Equality really isn't the issue here, is it? Unless you are talking about equality with other adults who do not have children.

As nursery provisions have very strict government-enforced guidance on taking in children who are sick, there is likely to be an issue for most parents when children are poorly. Besides which, well... leaving a very unwell one year old without a parent is not the best.

I don't know the answer to this one, but unfortunately "tough shit" doesn't really solve the problem for many.

As more women take the brunt of childcare, yes - it probably is a feminist issue. A feminist issue in that "equality" in the workplace means playin by old boy's rules in which there is always a woman somewhere to deal with the thorny aspects of family life when work is more important (be it the mother, grandmother, nanny or sitter).

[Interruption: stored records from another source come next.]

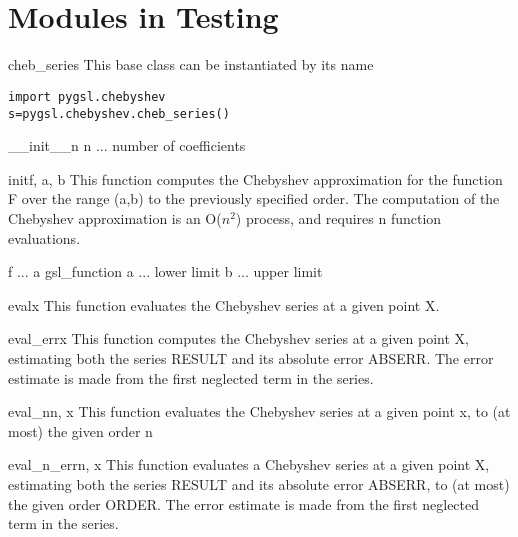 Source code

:\chapter[\protect\module{pygsl.chebyshev} ---  Modules in Testing]
{\protect{} \\ Modules in Testing}
\label{cha:statistics-module}


\begin{classdesc}{cheb_series}{}
  This base class can be instantiated by its name
\end{classdesc}
\begin{verbatim}
import pygsl.chebyshev
s=pygsl.chebyshev.cheb_series()
\end{verbatim}

\begin{methoddesc}{__init__}{n}
            n ... number of coefficients        
\end{methoddesc}
\begin{methoddesc}{init}{f, a, b}
        This function computes the Chebyshev approximation for the
        function F over the range (a,b) to the previously specified order.
        The computation of the Chebyshev approximation is an O($n^2$)
        process, and requires n function evaluations.

            f ... a gsl_function
            a ... lower limit
            b ... upper limit
        
\end{methoddesc}
\begin{methoddesc}{eval}{x}
        This function evaluates the Chebyshev series at a given point X.
\end{methoddesc}
\begin{methoddesc}{eval_err}{x}
         This function computes the Chebyshev series  at a given point X,
         estimating both the series RESULT and its absolute error ABSERR.
         The error estimate is made from the first neglected term in the
         series.
\end{methoddesc}
\begin{methoddesc}{eval_n}{n, x}
         This function evaluates the Chebyshev series at a given point
         x, to (at most) the given order n
\end{methoddesc}
\begin{methoddesc}{eval_n_err}{n, x}
        This function evaluates a Chebyshev series at a given point X,
        estimating both the series RESULT and its absolute error ABSERR,
        to (at most) the given order ORDER.  The error estimate is made
        from the first neglected term in the series.
\end{methoddesc}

twinmumplus1inthetum · 06/01/2011 11:43

jamieoliverfan - how about doing some voluntary work and seeing where that leads?
I have 3 under 4 and enjoyed doing a voluntary role for 2 years, very much to fit with the children. (quickly want to say to all others reading this that I know how lucky I am to be able to choose whether to work or not)
I did this voluntary work as I wanted something for myself that wasn't to do with the dc and also so when the dc are older and I do go back to work, I have something else to put on my cv.
My cousin also did this, she has done some voluntary work for a fairtrade shop. She has done such a good job for them they are going to give her some paid work doing some marketing for them, but she can do it to fit around the children......
Just a suggestion

LeQueen · 06/01/2011 11:44

This reply has been deleted

Message withdrawn at poster's request.

expatinscotland · 06/01/2011 12:00

Very true, LeQueen, your last post.

This gal doesn't want to work, she started a thread with deliberately inflamatory language, which continued further in the thread, to stick the knife in at WOHPs, hence, the insinuation they do it to fund holidays and cars and gadgets and 'dump' their children with random strangers.

That's why I didn't take it seriously.